RT-PCR, Real-Time PCR or western blotting confirmed expression of truncated fragment of NS3, core or a fusion fragment of theirs by newly constructed Ad-pNS3, Ad-pCore, Ad- pNS3pCore particles. Electron microscopy, which revealed many adenovirus-like particles and characteristics of CPE in infected cells in addition to GFP detection, confirmed the infectivity, potency and integrity of recombinant adenoviral particles.

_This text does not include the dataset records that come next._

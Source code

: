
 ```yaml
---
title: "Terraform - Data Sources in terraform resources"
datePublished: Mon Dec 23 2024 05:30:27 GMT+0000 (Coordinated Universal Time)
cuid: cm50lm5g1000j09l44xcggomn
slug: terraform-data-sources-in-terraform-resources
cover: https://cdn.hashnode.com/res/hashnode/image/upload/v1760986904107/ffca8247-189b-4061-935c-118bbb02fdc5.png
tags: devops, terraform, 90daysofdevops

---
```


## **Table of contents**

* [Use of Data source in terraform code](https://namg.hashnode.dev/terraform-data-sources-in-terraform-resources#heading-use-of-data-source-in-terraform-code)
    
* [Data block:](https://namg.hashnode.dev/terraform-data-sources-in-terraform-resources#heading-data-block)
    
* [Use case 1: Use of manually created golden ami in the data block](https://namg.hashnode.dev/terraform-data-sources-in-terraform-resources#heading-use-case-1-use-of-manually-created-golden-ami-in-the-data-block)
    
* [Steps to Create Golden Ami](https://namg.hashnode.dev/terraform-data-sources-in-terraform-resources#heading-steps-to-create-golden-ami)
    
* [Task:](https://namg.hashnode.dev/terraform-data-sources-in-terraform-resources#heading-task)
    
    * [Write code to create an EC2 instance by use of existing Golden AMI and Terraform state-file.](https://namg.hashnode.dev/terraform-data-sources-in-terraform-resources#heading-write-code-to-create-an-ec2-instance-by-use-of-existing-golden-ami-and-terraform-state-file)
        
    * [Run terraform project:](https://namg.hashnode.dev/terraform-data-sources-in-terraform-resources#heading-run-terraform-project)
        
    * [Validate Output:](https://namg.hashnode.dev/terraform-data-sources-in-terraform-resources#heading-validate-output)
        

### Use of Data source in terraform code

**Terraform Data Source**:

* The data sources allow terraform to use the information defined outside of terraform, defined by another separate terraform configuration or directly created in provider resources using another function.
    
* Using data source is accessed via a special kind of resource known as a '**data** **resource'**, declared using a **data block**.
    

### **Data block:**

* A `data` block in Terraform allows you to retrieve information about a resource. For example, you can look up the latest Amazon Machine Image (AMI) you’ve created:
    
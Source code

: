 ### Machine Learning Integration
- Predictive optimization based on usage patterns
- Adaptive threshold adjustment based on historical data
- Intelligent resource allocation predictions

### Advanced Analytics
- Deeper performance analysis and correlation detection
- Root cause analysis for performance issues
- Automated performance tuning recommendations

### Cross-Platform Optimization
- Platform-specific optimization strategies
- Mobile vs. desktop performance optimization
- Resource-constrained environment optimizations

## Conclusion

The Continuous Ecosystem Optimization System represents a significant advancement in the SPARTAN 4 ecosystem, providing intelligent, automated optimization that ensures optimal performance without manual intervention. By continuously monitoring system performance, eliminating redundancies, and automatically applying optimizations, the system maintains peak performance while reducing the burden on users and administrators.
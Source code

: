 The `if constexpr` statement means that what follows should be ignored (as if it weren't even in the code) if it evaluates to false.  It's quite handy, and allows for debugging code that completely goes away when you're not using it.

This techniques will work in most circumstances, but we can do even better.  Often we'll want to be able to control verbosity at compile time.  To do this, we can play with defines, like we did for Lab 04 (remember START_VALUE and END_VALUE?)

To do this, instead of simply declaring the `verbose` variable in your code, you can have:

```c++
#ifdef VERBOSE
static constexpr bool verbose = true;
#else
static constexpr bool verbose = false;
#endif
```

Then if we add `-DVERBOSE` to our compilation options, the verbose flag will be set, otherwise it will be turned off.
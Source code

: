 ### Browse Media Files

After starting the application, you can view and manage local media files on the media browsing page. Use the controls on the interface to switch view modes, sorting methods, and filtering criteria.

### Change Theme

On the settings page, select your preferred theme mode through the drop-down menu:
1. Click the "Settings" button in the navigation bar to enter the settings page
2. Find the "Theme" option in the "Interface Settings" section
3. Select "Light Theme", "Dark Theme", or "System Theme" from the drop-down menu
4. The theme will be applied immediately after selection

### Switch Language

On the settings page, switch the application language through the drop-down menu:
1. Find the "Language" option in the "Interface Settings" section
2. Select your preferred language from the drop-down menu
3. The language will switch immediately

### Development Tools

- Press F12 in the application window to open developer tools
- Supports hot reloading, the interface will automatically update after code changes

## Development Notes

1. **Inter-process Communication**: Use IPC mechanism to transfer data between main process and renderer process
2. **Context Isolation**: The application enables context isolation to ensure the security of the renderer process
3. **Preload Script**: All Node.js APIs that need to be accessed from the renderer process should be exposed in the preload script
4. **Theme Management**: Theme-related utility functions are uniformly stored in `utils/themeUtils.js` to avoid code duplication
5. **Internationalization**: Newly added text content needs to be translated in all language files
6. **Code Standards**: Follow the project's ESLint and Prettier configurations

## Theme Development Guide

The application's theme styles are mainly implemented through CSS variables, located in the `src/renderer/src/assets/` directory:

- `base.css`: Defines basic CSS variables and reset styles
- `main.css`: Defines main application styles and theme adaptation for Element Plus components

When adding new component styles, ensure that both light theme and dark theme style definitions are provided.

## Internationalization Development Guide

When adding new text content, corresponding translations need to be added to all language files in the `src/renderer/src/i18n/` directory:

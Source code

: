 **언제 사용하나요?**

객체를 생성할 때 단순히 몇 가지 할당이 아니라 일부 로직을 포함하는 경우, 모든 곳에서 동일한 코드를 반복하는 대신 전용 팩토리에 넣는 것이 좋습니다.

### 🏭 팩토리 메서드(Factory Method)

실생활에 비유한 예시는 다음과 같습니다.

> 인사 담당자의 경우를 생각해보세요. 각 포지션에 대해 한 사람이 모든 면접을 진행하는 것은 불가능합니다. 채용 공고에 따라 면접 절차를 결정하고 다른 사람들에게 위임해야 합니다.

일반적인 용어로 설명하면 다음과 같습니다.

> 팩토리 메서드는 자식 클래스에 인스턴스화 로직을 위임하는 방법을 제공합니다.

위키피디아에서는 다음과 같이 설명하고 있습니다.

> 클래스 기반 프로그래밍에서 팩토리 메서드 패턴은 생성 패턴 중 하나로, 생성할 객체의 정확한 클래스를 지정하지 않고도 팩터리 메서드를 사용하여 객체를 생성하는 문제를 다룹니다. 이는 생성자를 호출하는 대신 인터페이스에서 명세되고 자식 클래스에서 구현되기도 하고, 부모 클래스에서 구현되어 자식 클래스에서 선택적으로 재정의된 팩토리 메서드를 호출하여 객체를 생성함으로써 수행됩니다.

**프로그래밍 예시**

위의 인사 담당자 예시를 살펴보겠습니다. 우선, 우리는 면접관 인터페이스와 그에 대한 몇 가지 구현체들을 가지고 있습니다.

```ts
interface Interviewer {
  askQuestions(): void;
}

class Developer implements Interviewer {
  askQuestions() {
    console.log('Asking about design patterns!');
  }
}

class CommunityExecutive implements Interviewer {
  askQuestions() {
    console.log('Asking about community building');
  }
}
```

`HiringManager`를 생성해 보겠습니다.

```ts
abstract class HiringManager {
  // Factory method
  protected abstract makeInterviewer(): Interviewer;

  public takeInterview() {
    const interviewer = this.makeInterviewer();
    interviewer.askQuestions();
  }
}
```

These adenoviruses expressing novel fragments of NS3 and core genes may be suitable tools to overcome shortcomings associated with full gene expression in the setting of HCV vaccine therapy.
尽管进行了数十项临床试验以建立有效的治疗性和/或预防性疫苗来解决丙型肝炎病毒(HCV)感染,但迄今为止尚未证明有真正有效的疫苗。基于复制缺陷型腺病毒的基因疫苗已被证明能引发针对多种病毒抗原的强烈且持久的T细胞反应,目前甚至正在用于人体疫苗试验。鉴于核心基因和NS3全长基因在免疫调节作用方面存在争议,在疫苗设计中采用这些HCV蛋白的某些部分似乎更为实际。
构建含有NS3基因新的重叠截短区域或核心基因N端和C端缺失部分以及两者融合片段的重组腺病毒载体。
制备表达核心基因、NS3基因截短片段或两者融合片段的相应转移载体。确认转移载体的完整性和序列,随后在细菌宿主中进行它们与腺病毒骨架质粒之间的同源重组实验。通过将这些新重组构建体转染到293包装细胞系中来制备重组Ad-pNS3、Ad-pCore和Ad-pNS3pCore病毒。然后通过基于免疫组织化学的方法计算病毒滴度。使用RT-PCR、实时荧光定量PCR和蛋白质印迹法评估所有重组构建体的基因表达。除了在293细胞中观察典型的细胞病变效应(CPE)和绿色荧光蛋白(GFP)表达模式外,还通过详细的电子显微镜检查评估完整病毒粒子的产生。采用RT-PCR和GFP检测来监测Hep-G2细胞中病毒粒子的完整性和感染效力。
RT-PCR、实时荧光定量PCR或蛋白质印迹法证实新构建的Ad-pNS3、Ad-pCore、Ad-pNS3pCore颗粒表达NS3基因截短片段、核心基因或它们的融合片段。电子显微镜检查除了检测到GFP外,还显示出许多腺病毒样颗粒以及感染细胞中的CPE特征,证实了重组腺病毒颗粒的感染性、效力和完整性。
这些表达NS3和核心基因新片段的腺病毒可能是克服HCV疫苗治疗中与全长基因表达相关缺点的合适工具。